## EXERCISE DESCRIPTION:
Each line of the listing below containing the word "tracks" should be returned.
* * * * * * * * *
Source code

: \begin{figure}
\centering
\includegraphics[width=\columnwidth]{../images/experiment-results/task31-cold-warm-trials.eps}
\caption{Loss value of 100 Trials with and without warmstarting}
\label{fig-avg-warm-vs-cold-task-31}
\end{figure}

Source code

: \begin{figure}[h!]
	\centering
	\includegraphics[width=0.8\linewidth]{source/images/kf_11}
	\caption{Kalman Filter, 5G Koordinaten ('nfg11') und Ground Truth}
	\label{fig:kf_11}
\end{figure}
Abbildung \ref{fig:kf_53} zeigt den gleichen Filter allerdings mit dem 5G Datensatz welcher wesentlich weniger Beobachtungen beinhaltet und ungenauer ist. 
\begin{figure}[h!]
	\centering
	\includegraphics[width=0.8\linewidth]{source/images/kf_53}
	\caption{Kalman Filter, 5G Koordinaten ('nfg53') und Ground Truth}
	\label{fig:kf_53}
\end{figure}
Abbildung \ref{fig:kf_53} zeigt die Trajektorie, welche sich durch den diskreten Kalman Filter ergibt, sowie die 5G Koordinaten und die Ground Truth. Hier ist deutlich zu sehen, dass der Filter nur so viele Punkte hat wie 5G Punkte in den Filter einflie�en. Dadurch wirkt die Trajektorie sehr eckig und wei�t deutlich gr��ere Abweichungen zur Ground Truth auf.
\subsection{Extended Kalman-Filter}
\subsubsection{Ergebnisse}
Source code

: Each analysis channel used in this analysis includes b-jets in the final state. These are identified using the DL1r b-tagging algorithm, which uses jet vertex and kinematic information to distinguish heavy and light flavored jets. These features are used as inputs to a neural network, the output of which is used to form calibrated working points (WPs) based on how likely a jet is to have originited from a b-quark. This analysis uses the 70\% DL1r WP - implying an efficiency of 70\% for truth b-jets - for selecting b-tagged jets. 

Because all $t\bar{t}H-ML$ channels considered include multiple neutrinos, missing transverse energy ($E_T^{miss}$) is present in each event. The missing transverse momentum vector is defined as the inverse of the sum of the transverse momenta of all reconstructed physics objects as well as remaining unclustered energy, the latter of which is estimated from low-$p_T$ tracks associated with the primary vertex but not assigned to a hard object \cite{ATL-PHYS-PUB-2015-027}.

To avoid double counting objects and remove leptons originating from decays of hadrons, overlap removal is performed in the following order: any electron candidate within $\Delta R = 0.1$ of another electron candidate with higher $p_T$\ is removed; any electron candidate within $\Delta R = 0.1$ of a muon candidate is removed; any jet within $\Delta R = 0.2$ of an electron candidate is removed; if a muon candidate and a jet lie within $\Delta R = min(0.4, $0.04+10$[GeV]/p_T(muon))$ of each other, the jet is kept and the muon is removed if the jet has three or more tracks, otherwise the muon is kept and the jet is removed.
* * * * * * * * *
## OUTPUT FOR THIS TASK:
Because all $t\bar{t}H-ML$ channels considered include multiple neutrinos, missing transverse energy ($E_T^{miss}$) is present in each event. The missing transverse momentum vector is defined as the inverse of the sum of the transverse momenta of all reconstructed physics objects as well as remaining unclustered energy, the latter of which is estimated from low-$p_T$ tracks associated with the primary vertex but not assigned to a hard object \cite{ATL-PHYS-PUB-2015-027}.
To avoid double counting objects and remove leptons originating from decays of hadrons, overlap removal is performed in the following order: any electron candidate within $\Delta R = 0.1$ of another electron candidate with higher $p_T$\ is removed; any electron candidate within $\Delta R = 0.1$ of a muon candidate is removed; any jet within $\Delta R = 0.2$ of an electron candidate is removed; if a muon candidate and a jet lie within $\Delta R = min(0.4, $0.04+10$[GeV]/p_T(muon))$ of each other, the jet is kept and the muon is removed if the jet has three or more tracks, otherwise the muon is kept and the jet is removed.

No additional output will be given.